Despite numerous columns on the subject, the practice hasn’t taken off.

Is the number of people practising polyamory really growing? London-based millennial journalists seem to think so: I’ve seen three columns about the practice just since December. The New Statesman‘s Pravina Rudra wrote two months ago that a ‘growing’ number of her friends insist ‘monogamy isn’t natural’; earlier this month, again in the New Statesman, Lamorna Ash described how dating a couple ‘set me free’. Now the Sunday Times is on board, declaring that ‘more and more Britons are exploring relationships with multiple partners’ and promoting The Ethical Slut as ‘the ultimate guide to polyamory without heartbreak’.

But is this true? The actual number of people who practise polyamory is unknown, though the Sunday Times reports that this year’s National Survey of Sexual Attitudes and Lifestyles will ask respondents for the first time about open relationships. YouGov polling, meanwhile, suggests that it’s debatable (to say the least) that we’re opening up our relationships en masse. British attitudes to polyamory are fairly consistent over recent years: 80% are not up for it at all, around 10% might be ‘open’ to it and less than 1% are actually doing it. There is no sign that the number open to it, or actually doing it, has changed over recent years.

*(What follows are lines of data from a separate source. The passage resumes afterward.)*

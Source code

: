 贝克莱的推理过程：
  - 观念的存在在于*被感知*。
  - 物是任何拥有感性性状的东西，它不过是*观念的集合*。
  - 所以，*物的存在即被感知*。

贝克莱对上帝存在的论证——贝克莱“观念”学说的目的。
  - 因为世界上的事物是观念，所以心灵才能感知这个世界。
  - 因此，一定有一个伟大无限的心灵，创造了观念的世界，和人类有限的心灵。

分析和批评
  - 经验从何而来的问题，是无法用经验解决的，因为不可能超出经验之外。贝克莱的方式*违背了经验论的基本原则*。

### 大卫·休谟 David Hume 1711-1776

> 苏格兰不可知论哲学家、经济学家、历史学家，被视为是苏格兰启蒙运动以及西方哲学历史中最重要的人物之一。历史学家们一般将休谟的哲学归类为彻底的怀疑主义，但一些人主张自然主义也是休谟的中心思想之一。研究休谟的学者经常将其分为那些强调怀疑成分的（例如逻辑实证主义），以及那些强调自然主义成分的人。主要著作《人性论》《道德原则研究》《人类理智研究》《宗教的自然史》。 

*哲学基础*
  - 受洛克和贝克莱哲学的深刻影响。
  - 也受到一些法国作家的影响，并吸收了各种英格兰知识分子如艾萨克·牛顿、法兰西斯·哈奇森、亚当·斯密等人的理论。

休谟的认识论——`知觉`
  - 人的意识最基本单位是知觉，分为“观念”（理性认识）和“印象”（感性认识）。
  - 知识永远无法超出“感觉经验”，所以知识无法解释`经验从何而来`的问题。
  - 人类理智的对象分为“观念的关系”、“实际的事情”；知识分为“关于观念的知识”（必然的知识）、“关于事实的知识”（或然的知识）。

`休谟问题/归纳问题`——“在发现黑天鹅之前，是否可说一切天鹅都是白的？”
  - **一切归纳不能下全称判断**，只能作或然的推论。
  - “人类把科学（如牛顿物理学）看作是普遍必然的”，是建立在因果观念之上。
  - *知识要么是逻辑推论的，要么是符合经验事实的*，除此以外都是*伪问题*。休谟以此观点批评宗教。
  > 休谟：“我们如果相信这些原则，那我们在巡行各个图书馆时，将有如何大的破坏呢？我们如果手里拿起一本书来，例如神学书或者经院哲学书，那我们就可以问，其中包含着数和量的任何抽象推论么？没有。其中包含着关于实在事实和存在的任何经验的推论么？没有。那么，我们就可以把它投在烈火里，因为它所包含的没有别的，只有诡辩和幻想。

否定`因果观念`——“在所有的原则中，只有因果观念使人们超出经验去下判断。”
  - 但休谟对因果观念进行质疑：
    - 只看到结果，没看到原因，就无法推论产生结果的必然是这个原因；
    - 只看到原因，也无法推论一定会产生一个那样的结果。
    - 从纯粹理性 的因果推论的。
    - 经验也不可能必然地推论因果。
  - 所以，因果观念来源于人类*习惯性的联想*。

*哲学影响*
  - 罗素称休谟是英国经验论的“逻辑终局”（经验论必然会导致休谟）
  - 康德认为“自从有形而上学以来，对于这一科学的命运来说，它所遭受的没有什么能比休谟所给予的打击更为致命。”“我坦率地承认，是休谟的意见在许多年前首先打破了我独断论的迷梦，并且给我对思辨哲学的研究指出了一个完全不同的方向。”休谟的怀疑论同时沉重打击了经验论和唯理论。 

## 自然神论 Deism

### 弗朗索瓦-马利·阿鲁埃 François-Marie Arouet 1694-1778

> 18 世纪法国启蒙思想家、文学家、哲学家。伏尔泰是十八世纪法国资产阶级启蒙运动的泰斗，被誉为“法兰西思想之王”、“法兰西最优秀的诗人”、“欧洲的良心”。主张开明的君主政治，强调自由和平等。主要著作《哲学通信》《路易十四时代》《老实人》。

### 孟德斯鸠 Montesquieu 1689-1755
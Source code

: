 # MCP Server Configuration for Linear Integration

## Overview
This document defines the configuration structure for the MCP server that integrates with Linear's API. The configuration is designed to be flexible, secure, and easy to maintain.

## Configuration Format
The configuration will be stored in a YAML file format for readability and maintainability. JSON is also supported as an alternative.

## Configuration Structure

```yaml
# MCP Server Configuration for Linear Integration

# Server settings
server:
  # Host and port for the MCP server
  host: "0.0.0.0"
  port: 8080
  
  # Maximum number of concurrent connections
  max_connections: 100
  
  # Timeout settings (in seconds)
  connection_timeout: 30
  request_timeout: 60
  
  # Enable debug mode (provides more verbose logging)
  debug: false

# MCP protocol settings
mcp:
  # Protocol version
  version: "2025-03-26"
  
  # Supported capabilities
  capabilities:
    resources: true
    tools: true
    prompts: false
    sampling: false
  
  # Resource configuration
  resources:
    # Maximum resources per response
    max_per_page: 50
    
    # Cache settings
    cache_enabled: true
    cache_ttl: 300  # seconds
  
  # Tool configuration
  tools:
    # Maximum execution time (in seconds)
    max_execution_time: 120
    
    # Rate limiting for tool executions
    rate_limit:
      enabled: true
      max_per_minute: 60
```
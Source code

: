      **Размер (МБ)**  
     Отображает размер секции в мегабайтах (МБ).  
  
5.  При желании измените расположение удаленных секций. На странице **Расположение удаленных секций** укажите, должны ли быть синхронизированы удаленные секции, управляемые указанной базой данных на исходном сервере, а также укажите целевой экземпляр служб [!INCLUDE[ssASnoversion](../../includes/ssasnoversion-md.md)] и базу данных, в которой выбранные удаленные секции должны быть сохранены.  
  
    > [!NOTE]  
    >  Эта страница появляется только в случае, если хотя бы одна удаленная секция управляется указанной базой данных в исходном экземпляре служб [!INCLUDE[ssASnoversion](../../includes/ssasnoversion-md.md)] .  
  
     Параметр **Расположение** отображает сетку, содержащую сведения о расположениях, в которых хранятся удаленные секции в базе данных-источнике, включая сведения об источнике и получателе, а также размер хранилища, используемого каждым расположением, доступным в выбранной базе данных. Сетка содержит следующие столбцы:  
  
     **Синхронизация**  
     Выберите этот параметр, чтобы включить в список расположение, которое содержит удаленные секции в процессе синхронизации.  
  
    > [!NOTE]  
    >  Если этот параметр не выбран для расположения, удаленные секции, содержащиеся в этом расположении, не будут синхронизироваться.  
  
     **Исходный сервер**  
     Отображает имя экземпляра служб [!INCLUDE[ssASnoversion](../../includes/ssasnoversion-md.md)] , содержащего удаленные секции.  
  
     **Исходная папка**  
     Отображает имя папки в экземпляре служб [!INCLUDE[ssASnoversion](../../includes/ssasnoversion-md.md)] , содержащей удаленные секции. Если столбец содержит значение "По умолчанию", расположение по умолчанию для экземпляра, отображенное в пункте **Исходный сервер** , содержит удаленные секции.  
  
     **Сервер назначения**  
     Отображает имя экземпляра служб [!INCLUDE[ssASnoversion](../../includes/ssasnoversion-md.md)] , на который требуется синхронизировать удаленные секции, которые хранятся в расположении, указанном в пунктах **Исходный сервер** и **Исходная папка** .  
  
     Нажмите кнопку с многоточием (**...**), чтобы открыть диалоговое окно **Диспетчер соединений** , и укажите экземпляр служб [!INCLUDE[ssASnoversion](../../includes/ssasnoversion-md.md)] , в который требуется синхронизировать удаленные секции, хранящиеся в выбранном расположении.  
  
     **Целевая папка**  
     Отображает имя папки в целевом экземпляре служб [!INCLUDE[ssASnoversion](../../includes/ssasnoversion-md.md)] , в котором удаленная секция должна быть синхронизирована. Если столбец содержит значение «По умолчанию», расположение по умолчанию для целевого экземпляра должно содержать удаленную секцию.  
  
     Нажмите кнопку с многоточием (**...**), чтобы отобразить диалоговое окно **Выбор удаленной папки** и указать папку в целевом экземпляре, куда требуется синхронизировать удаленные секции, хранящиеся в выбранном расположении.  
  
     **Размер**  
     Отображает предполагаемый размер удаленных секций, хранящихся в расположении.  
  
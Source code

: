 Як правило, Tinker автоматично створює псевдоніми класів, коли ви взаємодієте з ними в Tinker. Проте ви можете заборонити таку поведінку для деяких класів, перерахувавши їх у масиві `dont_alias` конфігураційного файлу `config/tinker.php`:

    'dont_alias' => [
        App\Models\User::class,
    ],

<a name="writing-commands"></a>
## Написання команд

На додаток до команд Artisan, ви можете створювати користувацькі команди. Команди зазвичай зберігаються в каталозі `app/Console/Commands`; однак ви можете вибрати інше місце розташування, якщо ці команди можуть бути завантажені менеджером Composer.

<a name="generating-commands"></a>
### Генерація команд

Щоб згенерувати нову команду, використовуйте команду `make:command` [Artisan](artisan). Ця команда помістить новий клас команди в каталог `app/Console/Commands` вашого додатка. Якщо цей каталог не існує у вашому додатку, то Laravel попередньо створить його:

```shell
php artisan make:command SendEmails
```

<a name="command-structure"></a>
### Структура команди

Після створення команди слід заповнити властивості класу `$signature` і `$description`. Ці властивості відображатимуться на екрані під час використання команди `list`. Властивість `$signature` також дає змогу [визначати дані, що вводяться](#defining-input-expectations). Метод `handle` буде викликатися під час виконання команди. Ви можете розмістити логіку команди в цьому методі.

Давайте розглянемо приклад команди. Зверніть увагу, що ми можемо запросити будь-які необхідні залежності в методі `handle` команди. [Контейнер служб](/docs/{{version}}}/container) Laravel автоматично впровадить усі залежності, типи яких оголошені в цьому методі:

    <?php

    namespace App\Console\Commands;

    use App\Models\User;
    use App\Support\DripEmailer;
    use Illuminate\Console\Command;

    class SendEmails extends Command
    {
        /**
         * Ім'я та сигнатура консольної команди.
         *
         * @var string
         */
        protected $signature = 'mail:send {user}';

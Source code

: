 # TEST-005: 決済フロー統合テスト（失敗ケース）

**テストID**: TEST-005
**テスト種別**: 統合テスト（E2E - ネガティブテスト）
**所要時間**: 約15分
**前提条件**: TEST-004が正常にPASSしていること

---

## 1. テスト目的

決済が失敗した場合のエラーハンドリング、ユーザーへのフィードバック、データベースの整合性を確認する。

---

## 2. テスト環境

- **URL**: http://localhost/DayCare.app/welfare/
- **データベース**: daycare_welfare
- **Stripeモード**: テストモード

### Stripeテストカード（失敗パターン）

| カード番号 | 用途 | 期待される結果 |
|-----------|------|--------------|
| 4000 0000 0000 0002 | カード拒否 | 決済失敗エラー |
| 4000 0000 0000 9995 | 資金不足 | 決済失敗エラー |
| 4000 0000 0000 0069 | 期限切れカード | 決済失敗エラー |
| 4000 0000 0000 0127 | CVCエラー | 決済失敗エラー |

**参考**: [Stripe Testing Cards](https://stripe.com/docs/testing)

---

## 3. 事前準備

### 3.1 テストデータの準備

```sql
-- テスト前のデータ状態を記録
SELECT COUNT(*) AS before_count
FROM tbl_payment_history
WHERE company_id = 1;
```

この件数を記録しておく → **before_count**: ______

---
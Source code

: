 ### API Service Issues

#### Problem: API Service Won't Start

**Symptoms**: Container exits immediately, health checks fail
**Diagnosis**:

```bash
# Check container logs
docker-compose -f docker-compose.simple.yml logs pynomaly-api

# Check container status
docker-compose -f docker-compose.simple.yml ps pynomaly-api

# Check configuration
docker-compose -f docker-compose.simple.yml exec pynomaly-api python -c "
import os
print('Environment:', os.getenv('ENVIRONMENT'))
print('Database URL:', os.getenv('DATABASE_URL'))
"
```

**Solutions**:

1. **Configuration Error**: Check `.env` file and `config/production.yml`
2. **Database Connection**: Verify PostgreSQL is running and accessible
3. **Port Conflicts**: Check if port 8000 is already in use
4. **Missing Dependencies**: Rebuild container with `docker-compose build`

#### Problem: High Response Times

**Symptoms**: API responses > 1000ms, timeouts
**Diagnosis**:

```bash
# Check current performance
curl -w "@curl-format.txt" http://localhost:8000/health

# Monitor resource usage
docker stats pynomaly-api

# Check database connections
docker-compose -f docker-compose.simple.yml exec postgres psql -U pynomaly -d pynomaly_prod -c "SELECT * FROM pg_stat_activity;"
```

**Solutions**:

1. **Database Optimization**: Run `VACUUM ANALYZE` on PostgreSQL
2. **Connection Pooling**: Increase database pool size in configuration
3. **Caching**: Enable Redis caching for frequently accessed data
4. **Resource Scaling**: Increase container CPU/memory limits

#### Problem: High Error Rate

Why, then, this perception among London’s media class that this is a growing trend? Perhaps, in their social circles, it is: this is so much so for one of the above writers that she reports that her friends suggest she’s ‘close-minded and conservative’ for not being into it. It’s hardly original to note, of course, that a values gap exists between the media class and the British people more generally. A similar gap, where the EU was concerned, famously produced the ‘surprise’ Brexit vote. And while polyamory hardly has the same political weight as Brexit, it seems at least likely that attitudes to the practice are unevenly distributed, perhaps along similar lines.